**What you need to do**: In your copy, set down the entries exactly and exclude the pictures.

**Extracted records**:
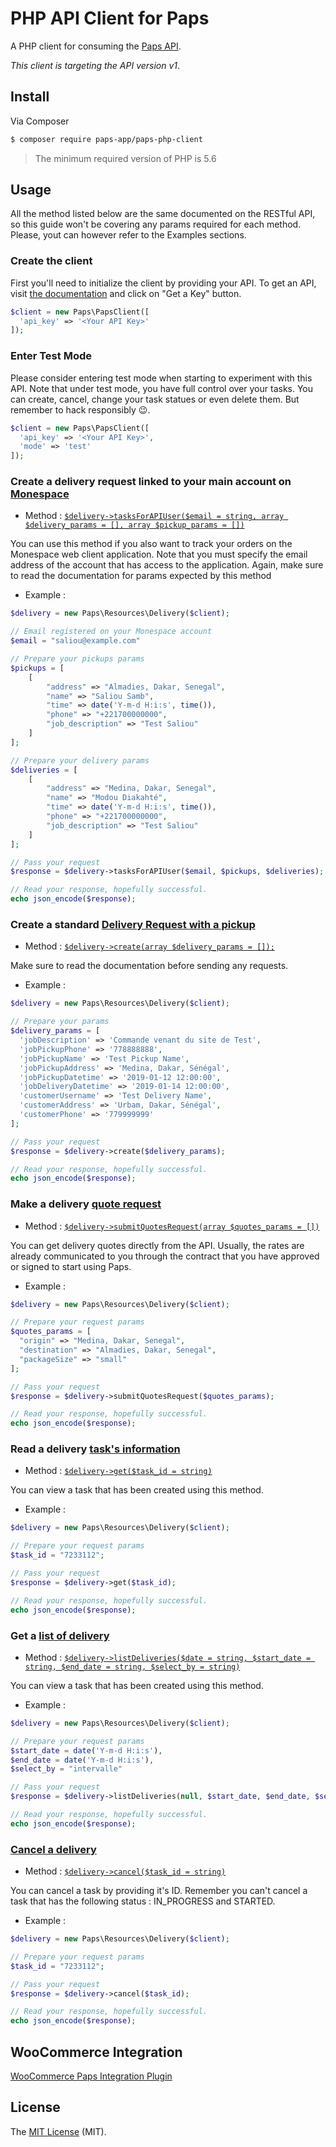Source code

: # PHP API Client for Paps

<!-- [![Build Status](https://travis-ci.org/aglipanci/Paps-api.svg?branch=master)](https://travis-ci.org/aglipanci/Paps-api) -->

A PHP client for consuming the [Paps API](https://test-paps.readme.io/reference/healthcheck).

_This client is targeting the API version v1_.

## Install

Via Composer

```bash
$ composer require paps-app/paps-php-client
```

> The minimum required version of PHP is 5.6

## Usage

All the method listed below are the same documented on the RESTful API, so this guide won't be covering any params required for each method. Please, yout can however refer to the Examples sections.

### Create the client

First you'll need to initialize the client by providing your API. To get an API, visit [the documentation](#) and click on "Get a Key" button.

```php
$client = new Paps\PapsClient([
  'api_key' => '<Your API Key>'
]);
```

### Enter Test Mode

Please consider entering test mode when starting to experiment with this API. Note that under test mode, you have full control over your tasks. You can create, cancel, change your task statues or even delete them. But remember to hack responsibly 😉.

```php
$client = new Paps\PapsClient([
  'api_key' => '<Your API Key>',
  'mode' => 'test'
]);
```

### Create a delivery request linked to your main account on [Monespace](https://monespace.paps.sn/)

- Method : [`$delivery->tasksForAPIUser($email = string, array $delivery_params = [], array $pickup_params = [])`](https://developers.paps.sn/create#cr%C3%A9ation-de-t%C3%A2ches-avec-suivi-sur-monespace)

You can use this method if you also want to track your orders on the Monespace web client application. Note that you must specify the email address of the account that has access to the application. Again, make sure to read the documentation for params expected by this method

- Example :

```php
$delivery = new Paps\Resources\Delivery($client);

// Email registered on your Monespace account
$email = "saliou@example.com"

// Prepare your pickups params
$pickups = [
    [
        "address" => "Almadies, Dakar, Senegal",
        "name" => "Saliou Samb",
        "time" => date('Y-m-d H:i:s', time()),
        "phone" => "+221700000000",
        "job_description" => "Test Saliou"
    ]
];

// Prepare your delivery params
$deliveries = [
    [
        "address" => "Medina, Dakar, Senegal",
        "name" => "Modou Diakahté",
        "time" => date('Y-m-d H:i:s', time()),
        "phone" => "+221700000000",
        "job_description" => "Test Saliou"
    ]
];

// Pass your request
$response = $delivery->tasksForAPIUser($email, $pickups, $deliveries);

// Read your response, hopefully successful.
echo json_encode($response);
```

### Create a standard [Delivery Request with a pickup](https://developers.paps.sn/create)

- Method : [`$delivery->create(array $delivery_params = []);`](https://developers.paps.sn/create#cr%C3%A9er-une-t%C3%A2che-de-pickup-et-delivery-li%C3%A9s)

Make sure to read the documentation before sending any requests.

- Example :

```php
$delivery = new Paps\Resources\Delivery($client);

// Prepare your params
$delivery_params = [
  'jobDescription' => 'Commande venant du site de Test',
  'jobPickupPhone' => '778888888',
  'jobPickupName' => 'Test Pickup Name',
  'jobPickupAddress' => 'Medina, Dakar, Sénégal',
  'jobPickupDatetime' => '2019-01-12 12:00:00',
  'jobDeliveryDatetime' => '2019-01-14 12:00:00',
  'customerUsername' => 'Test Delivery Name',
  'customerAddress' => 'Urbam, Dakar, Sénégal',
  'customerPhone' => '779999999'
];

// Pass your request
$response = $delivery->create($delivery_params);

// Read your response, hopefully successful.
echo json_encode($response);
```

### Make a delivery [quote request](https://developers.paps.sn/get-quotes)

- Method : [`$delivery->submitQuotesRequest(array $quotes_params = [])`](https://developers.paps.sn/get-quotes#requ%C3%AAte-pour-obtenir-un-tarif)

You can get delivery quotes directly from the API. Usually, the rates are already communicated to you through the contract that you have approved or signed to start using Paps.

- Example :

```php
$delivery = new Paps\Resources\Delivery($client);

// Prepare your request params
$quotes_params = [
  "origin" => "Medina, Dakar, Senegal",
  "destination" => "Almadies, Dakar, Senegal",
  "packageSize" => "small"
];

// Pass your request
$response = $delivery->submitQuotesRequest($quotes_params);

// Read your response, hopefully successful.
echo json_encode($response);
```

### Read a delivery [task's information](https://developers.paps.sn/handle)

- Method : [`$delivery->get($task_id = string)`](https://developers.paps.sn/handle#visualiser-les-infos-sur-une-t%C3%A2che)

You can view a task that has been created using this method.

- Example :

```php
$delivery = new Paps\Resources\Delivery($client);

// Prepare your request params
$task_id = "7233112";

// Pass your request
$response = $delivery->get($task_id);

// Read your response, hopefully successful.
echo json_encode($response);
```

### Get a [list of delivery](https://developers.paps.sn/handle#visualiser-les-t%C3%A2ches-cr%C3%A9%C3%A9es-avec-votre-cl%C3%A9-api)

- Method : [`$delivery->listDeliveries($date = string, $start_date = string, $end_date = string, $select_by = string)`](https://developers.paps.sn/handle#visualiser-les-t%C3%A2ches-cr%C3%A9%C3%A9es-avec-votre-cl%C3%A9-api)

You can view a task that has been created using this method.

- Example :

```php
$delivery = new Paps\Resources\Delivery($client);

// Prepare your request params
$start_date = date('Y-m-d H:i:s'),
$end_date = date('Y-m-d H:i:s'),
$select_by = "intervalle"

// Pass your request
$response = $delivery->listDeliveries(null, $start_date, $end_date, $select_by);

// Read your response, hopefully successful.
echo json_encode($response);
```

### [Cancel a delivery](https://developers.paps.sn/handle#annuler-une-t%C3%A2che)

- Method : [`$delivery->cancel($task_id = string)`](https://developers.paps.sn/handle#annuler-une-t%C3%A2che)

You can cancel a task by providing it's ID. Remember you can't cancel a task that has the following status : IN_PROGRESS and STARTED.

- Example :

```php
$delivery = new Paps\Resources\Delivery($client);

// Prepare your request params
$task_id = "7233112";

// Pass your request
$response = $delivery->cancel($task_id);

// Read your response, hopefully successful.
echo json_encode($response);
```

## WooCommerce Integration

[WooCommerce Paps Integration Plugin](https://wordpress.org/plugins/woocommerce-paps/)

## License

The [MIT License](https://opensource.org/licenses/MIT) (MIT).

**Result**:
Source code

: # PHP API Client for Paps

<!-- [![Build Status](https://travis-ci.org/aglipanci/Paps-api.svg?branch=master)](https://travis-ci.org/aglipanci/Paps-api) -->

A PHP client for consuming the [Paps API](https://test-paps.readme.io/reference/healthcheck).

_This client is targeting the API version v1_.

## Install

Via Composer

```bash
$ composer require paps-app/paps-php-client
```

> The minimum required version of PHP is 5.6

## Usage

All the method listed below are the same documented on the RESTful API, so this guide won't be covering any params required for each method. Please, yout can however refer to the Examples sections.

### Create the client

First you'll need to initialize the client by providing your API. To get an API, visit [the documentation](#) and click on "Get a Key" button.

```php
$client = new Paps\PapsClient([
  'api_key' => '<Your API Key>'
]);
```

### Enter Test Mode

Please consider entering test mode when starting to experiment with this API. Note that under test mode, you have full control over your tasks. You can create, cancel, change your task statues or even delete them. But remember to hack responsibly 😉.

```php
$client = new Paps\PapsClient([
  'api_key' => '<Your API Key>',
  'mode' => 'test'
]);
```

### Create a delivery request linked to your main account on [Monespace](https://monespace.paps.sn/)

- Method : [`$delivery->tasksForAPIUser($email = string, array $delivery_params = [], array $pickup_params = [])`](https://developers.paps.sn/create#cr%C3%A9ation-de-t%C3%A2ches-avec-suivi-sur-monespace)

You can use this method if you also want to track your orders on the Monespace web client application. Note that you must specify the email address of the account that has access to the application. Again, make sure to read the documentation for params expected by this method

- Example :

```php
$delivery = new Paps\Resources\Delivery($client);

// Email registered on your Monespace account
$email = "saliou@example.com"

// Prepare your pickups params
$pickups = [
    [
        "address" => "Almadies, Dakar, Senegal",
        "name" => "Saliou Samb",
        "time" => date('Y-m-d H:i:s', time()),
        "phone" => "+221700000000",
        "job_description" => "Test Saliou"
    ]
];

// Prepare your delivery params
$deliveries = [
    [
        "address" => "Medina, Dakar, Senegal",
        "name" => "Modou Diakahté",
        "time" => date('Y-m-d H:i:s', time()),
        "phone" => "+221700000000",
        "job_description" => "Test Saliou"
    ]
];

// Pass your request
$response = $delivery->tasksForAPIUser($email, $pickups, $deliveries);

// Read your response, hopefully successful.
echo json_encode($response);
```

### Create a standard [Delivery Request with a pickup](https://developers.paps.sn/create)

- Method : [`$delivery->create(array $delivery_params = []);`](https://developers.paps.sn/create#cr%C3%A9er-une-t%C3%A2che-de-pickup-et-delivery-li%C3%A9s)

Make sure to read the documentation before sending any requests.

- Example :

```php
$delivery = new Paps\Resources\Delivery($client);

// Prepare your params
$delivery_params = [
  'jobDescription' => 'Commande venant du site de Test',
  'jobPickupPhone' => '778888888',
  'jobPickupName' => 'Test Pickup Name',
  'jobPickupAddress' => 'Medina, Dakar, Sénégal',
  'jobPickupDatetime' => '2019-01-12 12:00:00',
  'jobDeliveryDatetime' => '2019-01-14 12:00:00',
  'customerUsername' => 'Test Delivery Name',
  'customerAddress' => 'Urbam, Dakar, Sénégal',
  'customerPhone' => '779999999'
];

// Pass your request
$response = $delivery->create($delivery_params);

// Read your response, hopefully successful.
echo json_encode($response);
```

### Make a delivery [quote request](https://developers.paps.sn/get-quotes)

- Method : [`$delivery->submitQuotesRequest(array $quotes_params = [])`](https://developers.paps.sn/get-quotes#requ%C3%AAte-pour-obtenir-un-tarif)

You can get delivery quotes directly from the API. Usually, the rates are already communicated to you through the contract that you have approved or signed to start using Paps.

- Example :

```php
$delivery = new Paps\Resources\Delivery($client);

// Prepare your request params
$quotes_params = [
  "origin" => "Medina, Dakar, Senegal",
  "destination" => "Almadies, Dakar, Senegal",
  "packageSize" => "small"
];

// Pass your request
$response = $delivery->submitQuotesRequest($quotes_params);

// Read your response, hopefully successful.
echo json_encode($response);
```

### Read a delivery [task's information](https://developers.paps.sn/handle)

- Method : [`$delivery->get($task_id = string)`](https://developers.paps.sn/handle#visualiser-les-infos-sur-une-t%C3%A2che)

You can view a task that has been created using this method.

- Example :

```php
$delivery = new Paps\Resources\Delivery($client);

// Prepare your request params
$task_id = "7233112";

// Pass your request
$response = $delivery->get($task_id);

// Read your response, hopefully successful.
echo json_encode($response);
```

### Get a [list of delivery](https://developers.paps.sn/handle#visualiser-les-t%C3%A2ches-cr%C3%A9%C3%A9es-avec-votre-cl%C3%A9-api)

- Method : [`$delivery->listDeliveries($date = string, $start_date = string, $end_date = string, $select_by = string)`](https://developers.paps.sn/handle#visualiser-les-t%C3%A2ches-cr%C3%A9%C3%A9es-avec-votre-cl%C3%A9-api)

You can view a task that has been created using this method.

- Example :

```php
$delivery = new Paps\Resources\Delivery($client);

// Prepare your request params
$start_date = date('Y-m-d H:i:s'),
$end_date = date('Y-m-d H:i:s'),
$select_by = "intervalle"

// Pass your request
$response = $delivery->listDeliveries(null, $start_date, $end_date, $select_by);

// Read your response, hopefully successful.
echo json_encode($response);
```

### [Cancel a delivery](https://developers.paps.sn/handle#annuler-une-t%C3%A2che)

- Method : [`$delivery->cancel($task_id = string)`](https://developers.paps.sn/handle#annuler-une-t%C3%A2che)

You can cancel a task by providing it's ID. Remember you can't cancel a task that has the following status : IN_PROGRESS and STARTED.

- Example :

```php
$delivery = new Paps\Resources\Delivery($client);

// Prepare your request params
$task_id = "7233112";

// Pass your request
$response = $delivery->cancel($task_id);

// Read your response, hopefully successful.
echo json_encode($response);
```

## WooCommerce Integration

[WooCommerce Paps Integration Plugin](https://wordpress.org/plugins/woocommerce-paps/)

## License

The [MIT License](https://opensource.org/licenses/MIT) (MIT).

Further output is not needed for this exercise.